# Inference I — Inference with Independent Data

23 October 2018


# Agenda

• Spatial narratives
• Reminders: inference with IID data
• Generalization to dependent, heterogeneous data

# Spatial narratives

Drs. Jessica Benner and Emma Slayton, CMU Library

# In our previous episodes

• Many plausible ideas about how to estimate with dependent data
• Some models which generate dependent data
• How do we know that ideas work (in those models or elsewhere)?
• Strategy: go back to inference with independent data, and see what we can abstract

# Until further notice…

• Assume $$X_1, X_2, \ldots X_n$$ are independent and identically distributed (IID)
• Each $$X_i$$ might have multiple dimensions, e.g., $$X_i = (Y_i, Z_i)$$
• We don’t know the common distribution of the $$X$$’s
• That distribution might be parametric with unknown parameter(s) $$\theta$$, and pdf \$f(x;)
• E.g., Gaussian, $$f(x;\theta) = \frac{1}{\sqrt{2\pi \theta_2}} e^{-(x-\theta_1)^2/2\theta_2}$$
• E.g., Pareto/power-law, $$f(x;\theta) = \frac{\theta - 1}{\xmin} {\left(\frac{x}{\xmin}\right)}^{-\theta}$$ for $$x \geq \xmin$$
• The Pareto is a common model for “heavy tailed” data (Clauset, Shalizi, and Newman 2009)
• Or it might be nonparametric, meaning we don’t assume any parametric form

# What we want to infer

• Parameters, in a parametric model
• Moments
• Quantiles
• More complex things — optimal slope of $$Y_i$$ on $$Z_i$$
• In general, some function $$\psi(p)$$ of the true pdf $$p$$

# Some standard estimates work because of the law of large numbers

• Obvious example: Use $$\overline{X}$$ as an estimate of $$\Expect{X}$$
• Less obvious: $$\frac{n}{n+\nu}\overline{X}$$ also works for any fixed $$\nu > 0$$

# What do we mean by “works”?

• Consistency: $$\hat{\psi}_n \rightarrow \psi$$ as $$n\rightarrow\infty$$
• Also nice to know:
• Bias: $$\Expect{\hat{\psi}_n} - \psi$$ (should $$\rightarrow 0$$)
• Variance: $$\Var{\hat{\psi}_n}$$ (also should $$\rightarrow 0$$)
• Sampling distribution of $$\hat{\psi}_n$$ (to get confidence sets)

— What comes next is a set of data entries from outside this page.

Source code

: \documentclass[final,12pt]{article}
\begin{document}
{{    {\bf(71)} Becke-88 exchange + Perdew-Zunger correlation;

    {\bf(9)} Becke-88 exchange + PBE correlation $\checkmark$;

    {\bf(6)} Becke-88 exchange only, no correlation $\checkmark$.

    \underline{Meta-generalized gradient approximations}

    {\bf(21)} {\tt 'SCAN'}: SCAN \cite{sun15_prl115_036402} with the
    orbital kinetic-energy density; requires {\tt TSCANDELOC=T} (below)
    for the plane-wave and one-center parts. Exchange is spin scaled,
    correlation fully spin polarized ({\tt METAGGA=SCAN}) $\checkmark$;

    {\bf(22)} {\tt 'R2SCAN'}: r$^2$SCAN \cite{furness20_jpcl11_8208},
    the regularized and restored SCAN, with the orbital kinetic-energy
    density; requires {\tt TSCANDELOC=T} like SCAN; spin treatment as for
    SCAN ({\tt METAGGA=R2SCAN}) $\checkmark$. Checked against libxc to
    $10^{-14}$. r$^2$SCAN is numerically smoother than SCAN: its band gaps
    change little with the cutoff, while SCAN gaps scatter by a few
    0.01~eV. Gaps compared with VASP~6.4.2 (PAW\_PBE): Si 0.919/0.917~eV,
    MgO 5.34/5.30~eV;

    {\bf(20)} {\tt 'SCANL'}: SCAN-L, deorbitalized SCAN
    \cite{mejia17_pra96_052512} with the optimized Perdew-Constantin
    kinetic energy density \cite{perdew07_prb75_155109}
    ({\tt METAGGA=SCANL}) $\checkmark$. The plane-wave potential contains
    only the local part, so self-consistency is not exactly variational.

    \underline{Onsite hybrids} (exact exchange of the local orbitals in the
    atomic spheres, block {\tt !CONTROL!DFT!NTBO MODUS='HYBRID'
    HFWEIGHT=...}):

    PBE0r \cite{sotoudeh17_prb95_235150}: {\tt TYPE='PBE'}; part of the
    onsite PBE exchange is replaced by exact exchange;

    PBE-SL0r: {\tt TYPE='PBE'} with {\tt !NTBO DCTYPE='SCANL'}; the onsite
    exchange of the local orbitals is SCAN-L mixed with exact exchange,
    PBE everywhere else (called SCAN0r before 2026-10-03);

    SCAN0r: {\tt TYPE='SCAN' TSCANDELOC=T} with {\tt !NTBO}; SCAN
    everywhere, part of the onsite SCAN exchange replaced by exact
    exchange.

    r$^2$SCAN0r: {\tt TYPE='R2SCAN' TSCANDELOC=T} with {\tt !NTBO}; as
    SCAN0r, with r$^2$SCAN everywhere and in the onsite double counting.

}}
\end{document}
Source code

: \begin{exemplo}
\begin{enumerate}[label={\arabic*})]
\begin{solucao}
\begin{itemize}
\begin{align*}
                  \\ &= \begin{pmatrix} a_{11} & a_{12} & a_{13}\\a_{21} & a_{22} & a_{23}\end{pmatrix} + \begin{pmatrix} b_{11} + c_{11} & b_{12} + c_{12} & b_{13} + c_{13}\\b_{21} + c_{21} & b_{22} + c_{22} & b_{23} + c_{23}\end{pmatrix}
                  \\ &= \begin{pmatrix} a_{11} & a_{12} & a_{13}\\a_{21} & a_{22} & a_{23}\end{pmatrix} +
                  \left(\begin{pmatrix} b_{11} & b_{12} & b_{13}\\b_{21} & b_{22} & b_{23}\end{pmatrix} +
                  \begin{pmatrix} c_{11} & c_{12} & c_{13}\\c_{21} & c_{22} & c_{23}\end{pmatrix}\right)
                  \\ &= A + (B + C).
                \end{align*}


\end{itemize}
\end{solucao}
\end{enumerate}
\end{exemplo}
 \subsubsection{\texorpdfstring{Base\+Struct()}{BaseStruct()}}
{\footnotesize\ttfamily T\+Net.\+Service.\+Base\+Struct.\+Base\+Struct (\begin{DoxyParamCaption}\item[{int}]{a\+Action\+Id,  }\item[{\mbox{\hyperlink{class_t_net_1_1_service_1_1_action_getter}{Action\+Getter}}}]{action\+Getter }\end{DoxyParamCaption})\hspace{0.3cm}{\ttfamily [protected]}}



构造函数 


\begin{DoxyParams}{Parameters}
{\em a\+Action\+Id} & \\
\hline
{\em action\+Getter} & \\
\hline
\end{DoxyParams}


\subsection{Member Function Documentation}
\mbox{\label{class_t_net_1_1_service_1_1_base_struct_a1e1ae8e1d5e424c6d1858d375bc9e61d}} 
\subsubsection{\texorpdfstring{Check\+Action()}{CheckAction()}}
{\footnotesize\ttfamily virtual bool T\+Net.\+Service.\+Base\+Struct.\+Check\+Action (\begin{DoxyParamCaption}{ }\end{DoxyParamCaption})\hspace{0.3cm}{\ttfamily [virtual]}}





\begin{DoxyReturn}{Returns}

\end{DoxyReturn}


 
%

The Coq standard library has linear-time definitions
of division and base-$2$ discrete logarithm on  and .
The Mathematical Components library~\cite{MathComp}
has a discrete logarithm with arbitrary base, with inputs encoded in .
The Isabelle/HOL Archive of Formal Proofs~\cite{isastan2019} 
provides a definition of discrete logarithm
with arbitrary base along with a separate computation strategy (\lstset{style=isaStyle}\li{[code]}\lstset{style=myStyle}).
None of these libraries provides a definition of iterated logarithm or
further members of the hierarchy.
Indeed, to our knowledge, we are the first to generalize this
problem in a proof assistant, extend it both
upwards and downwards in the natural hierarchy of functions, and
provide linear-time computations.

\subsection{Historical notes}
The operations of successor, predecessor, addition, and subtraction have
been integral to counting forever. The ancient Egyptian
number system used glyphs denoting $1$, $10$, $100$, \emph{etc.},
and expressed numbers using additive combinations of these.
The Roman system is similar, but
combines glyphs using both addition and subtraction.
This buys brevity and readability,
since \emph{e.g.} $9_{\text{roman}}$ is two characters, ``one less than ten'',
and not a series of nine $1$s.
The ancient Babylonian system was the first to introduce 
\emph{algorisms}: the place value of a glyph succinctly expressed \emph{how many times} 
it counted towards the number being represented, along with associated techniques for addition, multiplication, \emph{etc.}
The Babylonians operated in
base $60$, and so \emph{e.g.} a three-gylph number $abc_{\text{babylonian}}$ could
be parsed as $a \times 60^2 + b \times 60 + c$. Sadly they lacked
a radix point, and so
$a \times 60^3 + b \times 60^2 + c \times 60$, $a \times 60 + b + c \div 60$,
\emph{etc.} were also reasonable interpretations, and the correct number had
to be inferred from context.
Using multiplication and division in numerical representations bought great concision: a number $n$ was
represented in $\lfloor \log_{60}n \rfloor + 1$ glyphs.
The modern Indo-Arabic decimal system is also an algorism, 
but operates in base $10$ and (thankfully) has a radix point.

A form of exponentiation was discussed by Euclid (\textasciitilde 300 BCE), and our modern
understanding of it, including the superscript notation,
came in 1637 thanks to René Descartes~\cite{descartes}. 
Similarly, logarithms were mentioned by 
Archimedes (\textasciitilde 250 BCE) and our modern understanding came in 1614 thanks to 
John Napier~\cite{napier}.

# The basic ingredient for consistency is the law of large numbers

• Sample mean $$\overline{X}_n = n^{-1}\sum_{i=1}^{n}{X_i}$$
• Assume the $$X_i$$ all have mean $$\Expect{X}$$, variance $$\Var{X}$$, and are uncorrelated
• Exercise: Prove that $\Expect{(\overline{X}_n-\Expect{X})^2} \rightarrow 0 ~\text{as} ~ n\rightarrow\infty$

Hint: $$\Expect{Z^2} = (\Expect{Z})^2 + \Var{Z}$$, for any variable $$Z$$

# Solution to the exercise

$\begin{eqnarray} \Expect{\overline{X}_n} & = & \Expect{\frac{1}{n}\sum_{i=1}^{n}{X_i}}\\ & = & \frac{n\Expect{X_1}}{n} = \Expect{X}\\ \Var{\overline{X}_n} & = & \Var{\frac{1}{n}\sum_{i=1}^{n}{X_i}}\\ & = & \frac{\sum_{i=1}^{n}{\Var{X_i}}}{n^2}\\ & = & \frac{n \Var{X}}{n^2} = \frac{\Var{X}}{n} \rightarrow 0\\ \therefore \Expect{(\overline{X}_n-\Expect{X})^2} & = & \left(\Expect{\overline{X}_n}-\Expect{X}\right)^2 + \Var{\overline{X}_n}\\ & = & 0 + n^{-1}\Var{X} \rightarrow 0 \end{eqnarray}$

# Law of large numbers in general

• If the $$X_i$$ are IID, then so are $$h(X_i)$$, for any function $$h$$, so $\overline{h(X)_n} \rightarrow \Expect{h(X)}$

# This is part of why maximum likelihood works

• The normalized log-likelihood is a (random) function of $$\theta$$: $L_n(\theta) = \frac{1}{n}\sum_{i=1}^{n}{\log{f(X_i;\theta)}}$
• Apply the LLN: for each $$\theta$$, $L_n(\theta) \rightarrow \Expect{\log{f(X;\theta)}} \equiv \CrossEntropy(\theta)$
• Fact: for any pdfs $$f$$, $$g$$, $\int{f(x) \log{f(x)} dx} \geq \int{f(x) \log{g(x)} dx}$
• a.k.a. “Gibbs inequality”
• (similarly for pmfs)
• So $$\CrossEntropy(\theta)$$ is maximized at the true $$\theta$$, $$\theta_0$$: $\int{f(x;\theta_0) \log{f(x;\theta_0)} dx} \geq \int{f(x;\theta_0) \log{f(x;\theta)} dx}$

# Maximum likelihood can work even without moments

• For the Pareto distribution, $$\Expect{X^k} = \infty$$ if $$\theta \leq k$$
• So $$\Var{X} = \infty$$ if $$\theta \leq 2$$
• But $$\log{f}$$ is well-behaved: $\log{f(x;\theta)} = \log{(\theta -1)} - (\theta-1)\log{\xmin} - \theta \log{x}$
• Exercise (off-line): Find $$\Expect{\log{X}}$$ and $$\Var{\log{X}}$$ in terms of $$\theta$$ and $$\xmin$$
• What does the normalized log-likelihood function look like?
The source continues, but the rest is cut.